● **INSTRUCTIONS FOR THE TASK**: Because the pictures are not wanted, reproduce the rest of the records below exactly as they stand.

● **PROVIDED DATA**:
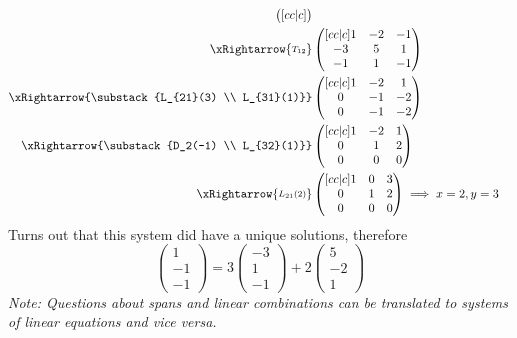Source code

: \begin{exm}
\begin{flushleft}
\begin{align*}
\begin{pmatrix}[cc|c]
			\end{pmatrix}                 \\
			\xRightarrow{\substack{T_{12}}}
			         & \begin{pmatrix}[cc|c]
				1  & -2 & - 1 \\
				-3 & 5  & 1   \\
				-1 & 1  & -1
			\end{pmatrix}                 \\
			\xRightarrow{\substack{L_{21}(3)                      \\ L_{31}(1)}}
			         & \begin{pmatrix}[cc|c]
				1 & -2 & 1  \\
				0 & -1 & -2 \\
				0 & -1 & -2
			\end{pmatrix}                 \\
			\xRightarrow{\substack{D_2(-1)                        \\ L_{32}(1)}}
			         & \begin{pmatrix}[cc|c]
				1 & -2 & 1 \\
				0 & 1  & 2 \\
				0 & 0  & 0
			\end{pmatrix}                 \\
			\xRightarrow{\substack{L_{21}(2)}}
			         & \begin{pmatrix}[cc|c]
				1 & 0 & 3 \\
				0 & 1 & 2 \\
				0 & 0 & 0
			\end{pmatrix}\implies x=2,y=3 \\
		\end{align*}
		Turns out that this system did have a unique solutions, therefore
		\begin{equation*}
			\begin{pmatrix}
				1 \\-1\\-1
			\end{pmatrix}=3
			\begin{pmatrix}
				-3 \\1\\-1
			\end{pmatrix}+2
			\begin{pmatrix}
				5 \\-2\\1
			\end{pmatrix}
		\end{equation*}
		\textit{Note: Questions about spans and linear combinations can be
			translated to systems of linear equations and vice versa.}
	\end{flushleft}
\end{exm}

● **SOLVED PROBLEM**:
Source code

: \begin{exm}
\begin{flushleft}
\begin{align*}
\begin{pmatrix}[cc|c]
			\end{pmatrix}                 \\
			\xRightarrow{\substack{T_{12}}}
			         & \begin{pmatrix}[cc|c]
				1  & -2 & - 1 \\
				-3 & 5  & 1   \\
				-1 & 1  & -1
			\end{pmatrix}                 \\
			\xRightarrow{\substack{L_{21}(3)                      \\ L_{31}(1)}}
			         & \begin{pmatrix}[cc|c]
				1 & -2 & 1  \\
				0 & -1 & -2 \\
				0 & -1 & -2
			\end{pmatrix}                 \\
			\xRightarrow{\substack{D_2(-1)                        \\ L_{32}(1)}}
			         & \begin{pmatrix}[cc|c]
				1 & -2 & 1 \\
				0 & 1  & 2 \\
				0 & 0  & 0
			\end{pmatrix}                 \\
			\xRightarrow{\substack{L_{21}(2)}}
			         & \begin{pmatrix}[cc|c]
				1 & 0 & 3 \\
				0 & 1 & 2 \\
				0 & 0 & 0
			\end{pmatrix}\implies x=2,y=3 \\
		\end{align*}
		Turns out that this system did have a unique solutions, therefore
		\begin{equation*}
			\begin{pmatrix}
				1 \\-1\\-1
			\end{pmatrix}=3
			\begin{pmatrix}
				-3 \\1\\-1
			\end{pmatrix}+2
			\begin{pmatrix}
				5 \\-2\\1
			\end{pmatrix}
		\end{equation*}
		\textit{Note: Questions about spans and linear combinations can be
			translated to systems of linear equations and vice versa.}
	\end{flushleft}
\end{exm}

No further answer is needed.